Ok - couple of questions from the previous thread which I don’t think got answered:
- is there anywhere else, apart from Australia, that has drive through bottle shops/off licences?
- why are American eggs mostly white (though s9me shops have special shelf for brown eggs)?
The whole washing-up bowl saga I find fascinating! Am really surprised by the number of people who wash-up with running water - that just seems nuts to me.
I don’t have a double sink and, personally, don’t see the point in them. I’d rather have the extra work surface. My washing up process is streamlined and effective, have never questioned it until now! Basics are:
- scrape all food/scraps into the bin. Quickly rinse small remnants off with hot water into the sink
- items are placed in order on the worktop next to the sink, so they get washed up in order (glasses, cutlery and crockery - so cutlery will be in a pile on the top of crockery)
- fill washing up bowl (this uses much less water than filling the sink, plus I’m clumsy so less chance of me chipping a glass or plate)

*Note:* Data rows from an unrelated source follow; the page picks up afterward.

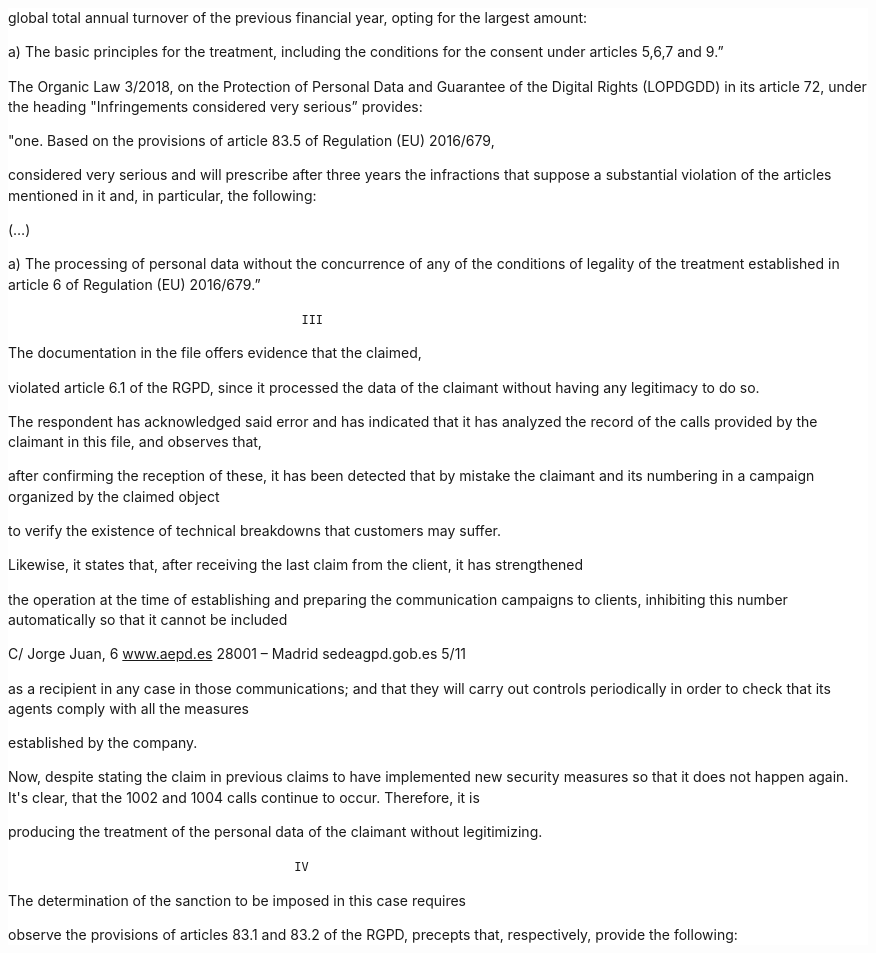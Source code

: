 global total annual turnover of the previous financial year, opting for
the largest amount:

a) The basic principles for the treatment, including the conditions for the
consent under articles 5,6,7 and 9.”

The Organic Law 3/2018, on the Protection of Personal Data and Guarantee of the
Digital Rights (LOPDGDD) in its article 72, under the heading "Infringements
considered very serious” provides:

"one. Based on the provisions of article 83.5 of Regulation (EU) 2016/679,

considered very serious and will prescribe after three years the infractions that suppose
a substantial violation of the articles mentioned in it and, in particular, the
following:

(…)

a) The processing of personal data without the concurrence of any of the conditions
of legality of the treatment established in article 6 of Regulation (EU) 2016/679.”

                                             III

The documentation in the file offers evidence that the claimed,

violated article 6.1 of the RGPD, since it processed the data
of the claimant without having any legitimacy to do so.

The respondent has acknowledged said error and has indicated that it has analyzed the record of
the calls provided by the claimant in this file, and observes that,

after confirming the reception of these, it has been detected that by mistake the
claimant and its numbering in a campaign organized by the claimed object

to verify the existence of technical breakdowns that customers may suffer.

Likewise, it states that, after receiving the last claim from the client, it has strengthened

the operation at the time of establishing and preparing the communication campaigns to
clients, inhibiting this number automatically so that it cannot be included

C/ Jorge Juan, 6 www.aepd.es
28001 – Madrid sedeagpd.gob.es 5/11

as a recipient in any case in those communications; and that they will carry out controls
periodically in order to check that its agents comply with all the measures

established by the company.

Now, despite stating the claim in previous claims to have
implemented new security measures so that it does not happen again. It's clear,
that the 1002 and 1004 calls continue to occur. Therefore, it is

producing the treatment of the personal data of the claimant without
legitimizing.

                                            IV

The determination of the sanction to be imposed in this case requires

observe the provisions of articles 83.1 and 83.2 of the RGPD, precepts that,
respectively, provide the following:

- wash glasses, have cold tap lightly running outside of the bowl to rinse glasses)
- wash plates and cutlery
- everything that’s been washed goes onto to dish rack to drain. I don’t wipe anything with tea towels
- if there any pots/pans etc they DON’T go in the washing up bowl. They are left until the end. I empty/rinse the bowl and out it to one side. The pot/pan gets washing-up liquid squirted in, is filled with hot water and sits in the sink (normally over night due to time). In the morning, I tip out the water, refill said pan with fresh hot water/washing up liquid and clean it sitting in the bottom of the sink - but at no point has it been sitting in a bowl/sink of water. This means that it’s never sitting in a greasy soup!
The above sounds long-winded, but it really isn’t. There’s no “greasy soup” that anything is languishing in. And nothing has any residue on it when it’s air dried and out away.
And I’d never give up worktop space just for the luxury of tipping away a bit of tea from a forgotten mug. That’s the extra beauty of the washing-up bowl, just top it straight into the sink.